-------- Data under study

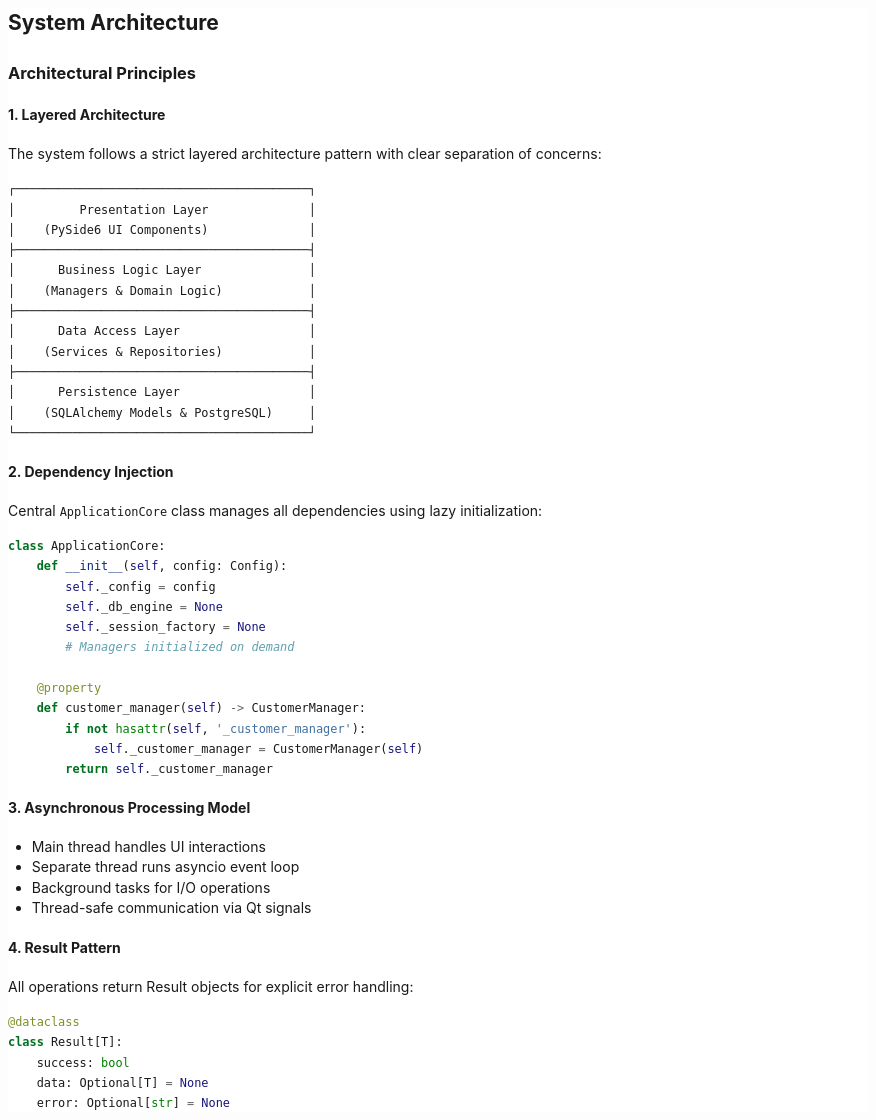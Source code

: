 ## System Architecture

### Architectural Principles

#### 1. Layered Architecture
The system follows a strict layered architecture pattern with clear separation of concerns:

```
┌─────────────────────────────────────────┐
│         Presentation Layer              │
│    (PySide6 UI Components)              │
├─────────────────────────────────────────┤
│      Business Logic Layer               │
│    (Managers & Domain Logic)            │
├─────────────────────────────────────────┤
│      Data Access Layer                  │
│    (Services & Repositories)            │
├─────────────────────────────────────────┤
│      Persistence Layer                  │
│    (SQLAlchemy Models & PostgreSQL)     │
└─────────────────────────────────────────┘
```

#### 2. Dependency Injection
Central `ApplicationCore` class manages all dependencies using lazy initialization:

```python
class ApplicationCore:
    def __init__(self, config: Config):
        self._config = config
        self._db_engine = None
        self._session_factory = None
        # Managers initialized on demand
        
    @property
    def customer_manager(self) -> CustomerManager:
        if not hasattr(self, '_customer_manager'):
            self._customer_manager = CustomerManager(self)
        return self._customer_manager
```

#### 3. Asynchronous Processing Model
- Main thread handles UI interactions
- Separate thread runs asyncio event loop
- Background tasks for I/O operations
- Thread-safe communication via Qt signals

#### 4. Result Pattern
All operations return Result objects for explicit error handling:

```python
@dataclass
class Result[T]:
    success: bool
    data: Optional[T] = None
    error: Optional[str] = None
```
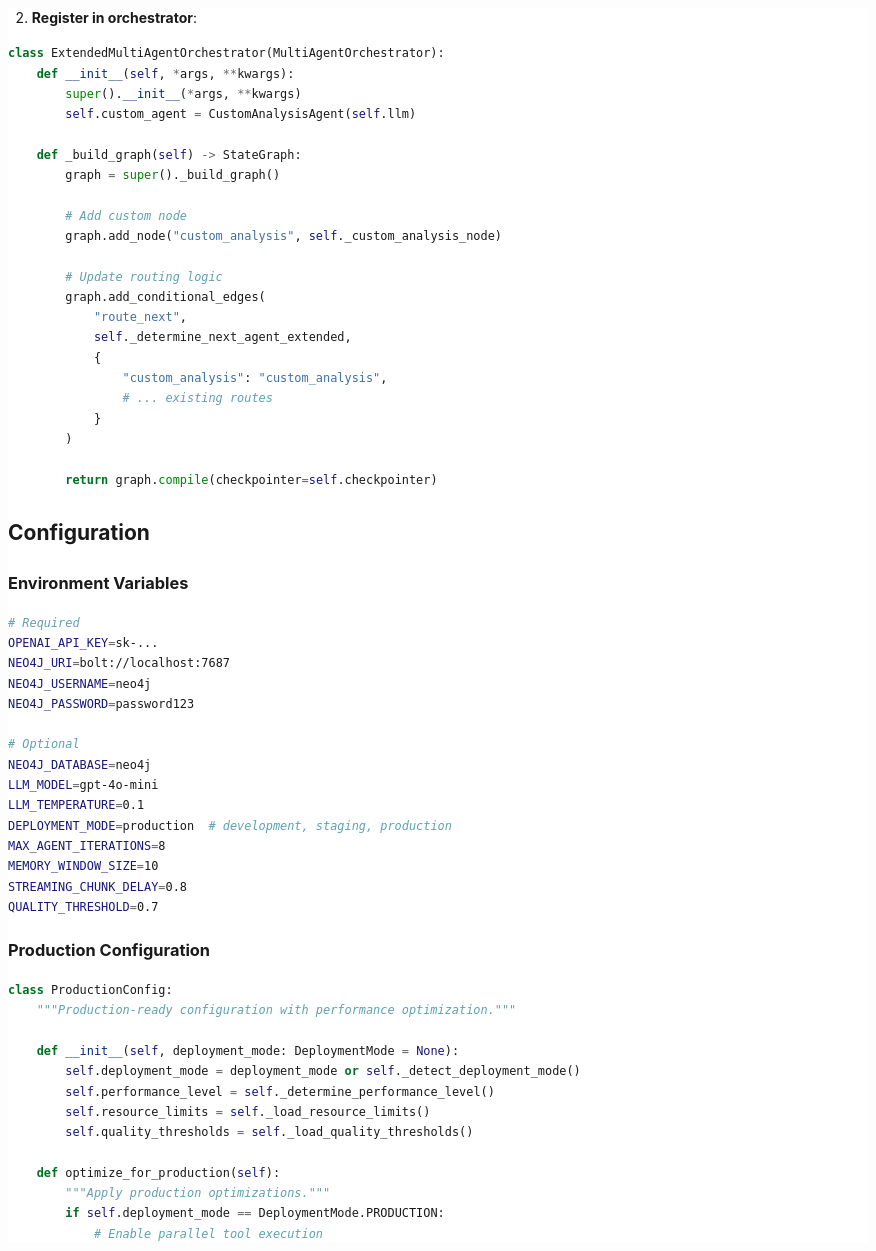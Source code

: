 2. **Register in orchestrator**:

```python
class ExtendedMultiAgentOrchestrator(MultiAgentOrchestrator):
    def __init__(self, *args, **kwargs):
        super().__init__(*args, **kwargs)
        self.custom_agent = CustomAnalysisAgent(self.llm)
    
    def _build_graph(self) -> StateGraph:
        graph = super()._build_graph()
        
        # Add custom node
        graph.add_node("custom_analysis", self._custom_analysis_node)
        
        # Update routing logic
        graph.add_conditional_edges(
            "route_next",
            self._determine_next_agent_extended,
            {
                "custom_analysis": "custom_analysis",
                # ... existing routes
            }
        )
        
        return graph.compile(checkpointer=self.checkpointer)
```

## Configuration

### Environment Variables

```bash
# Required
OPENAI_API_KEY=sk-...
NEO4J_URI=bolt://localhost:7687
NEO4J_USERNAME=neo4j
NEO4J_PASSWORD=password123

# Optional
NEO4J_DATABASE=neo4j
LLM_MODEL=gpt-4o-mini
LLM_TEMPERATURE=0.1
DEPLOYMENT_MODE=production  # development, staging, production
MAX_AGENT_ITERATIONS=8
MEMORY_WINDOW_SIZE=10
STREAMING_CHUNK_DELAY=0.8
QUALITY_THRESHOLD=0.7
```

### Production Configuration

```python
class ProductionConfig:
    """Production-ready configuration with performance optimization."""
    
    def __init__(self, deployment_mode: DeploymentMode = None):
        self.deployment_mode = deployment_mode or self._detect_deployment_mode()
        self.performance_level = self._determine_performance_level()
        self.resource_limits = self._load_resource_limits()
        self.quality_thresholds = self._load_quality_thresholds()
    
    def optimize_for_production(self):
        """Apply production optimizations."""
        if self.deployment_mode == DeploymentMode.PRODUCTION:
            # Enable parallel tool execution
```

----------------
-------- Data under study

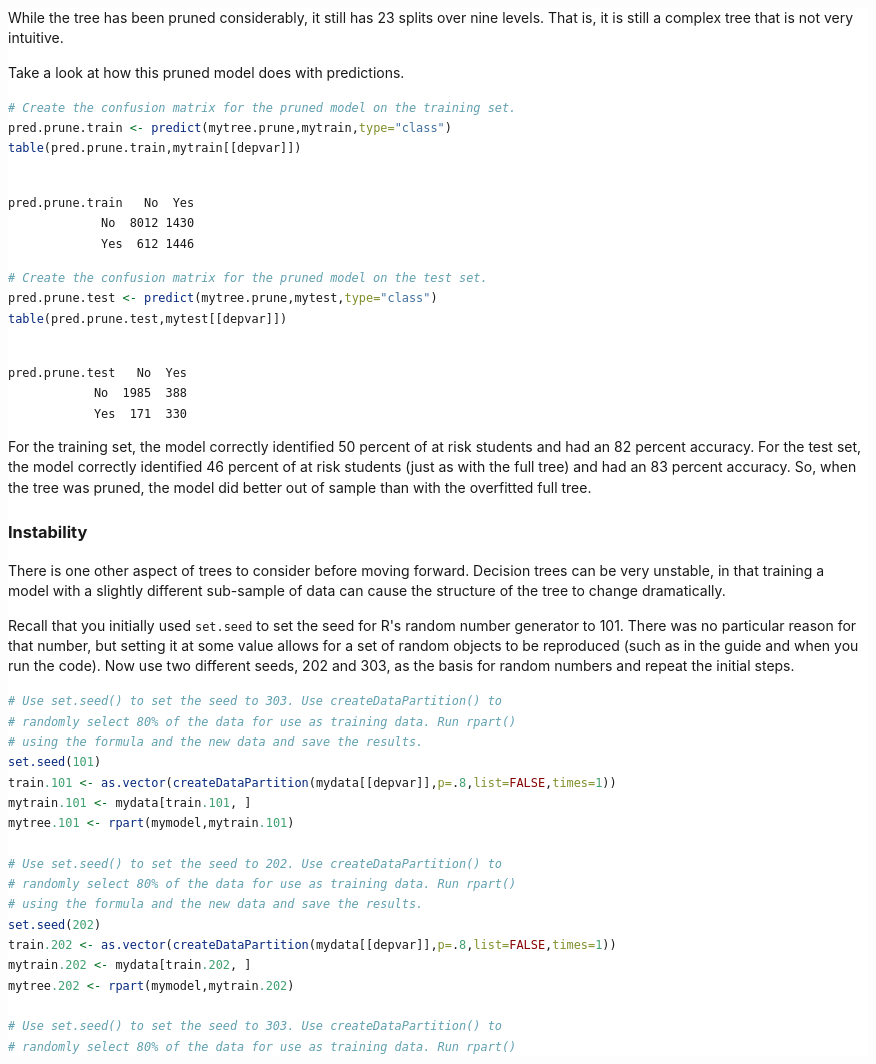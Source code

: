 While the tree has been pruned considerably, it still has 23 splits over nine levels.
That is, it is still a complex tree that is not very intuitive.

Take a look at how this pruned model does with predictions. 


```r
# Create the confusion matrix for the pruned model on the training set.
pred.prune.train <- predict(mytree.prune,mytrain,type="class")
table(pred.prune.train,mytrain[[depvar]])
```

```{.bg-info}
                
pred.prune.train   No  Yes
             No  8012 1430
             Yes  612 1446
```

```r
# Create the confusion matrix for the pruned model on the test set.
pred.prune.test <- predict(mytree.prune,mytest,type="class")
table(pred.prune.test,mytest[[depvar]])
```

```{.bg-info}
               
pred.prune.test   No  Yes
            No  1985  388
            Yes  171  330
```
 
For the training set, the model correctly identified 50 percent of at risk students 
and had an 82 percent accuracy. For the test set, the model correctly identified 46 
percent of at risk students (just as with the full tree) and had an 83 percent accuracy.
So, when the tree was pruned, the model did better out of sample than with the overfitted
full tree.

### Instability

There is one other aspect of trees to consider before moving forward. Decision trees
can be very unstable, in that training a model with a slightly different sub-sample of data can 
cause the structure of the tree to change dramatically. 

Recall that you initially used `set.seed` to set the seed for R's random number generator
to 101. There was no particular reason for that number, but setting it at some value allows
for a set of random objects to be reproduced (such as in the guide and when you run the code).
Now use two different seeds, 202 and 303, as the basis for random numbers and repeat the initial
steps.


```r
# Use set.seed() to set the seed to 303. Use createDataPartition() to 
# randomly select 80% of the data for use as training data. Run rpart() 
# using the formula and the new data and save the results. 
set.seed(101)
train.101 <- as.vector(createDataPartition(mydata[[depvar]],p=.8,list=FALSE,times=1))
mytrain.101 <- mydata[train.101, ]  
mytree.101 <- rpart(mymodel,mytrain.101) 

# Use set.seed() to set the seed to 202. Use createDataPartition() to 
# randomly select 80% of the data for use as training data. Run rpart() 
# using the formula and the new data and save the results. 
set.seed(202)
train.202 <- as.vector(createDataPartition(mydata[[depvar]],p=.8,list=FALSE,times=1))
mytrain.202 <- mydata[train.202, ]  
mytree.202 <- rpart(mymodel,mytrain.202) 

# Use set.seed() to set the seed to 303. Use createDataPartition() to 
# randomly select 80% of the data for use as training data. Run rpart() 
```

----------------

*Exercise requirements:* What lines of the material above contain "Managers"? Return each of them.

*Answer below:*
│    (Managers & Domain Logic)            │
        # Managers initialized on demand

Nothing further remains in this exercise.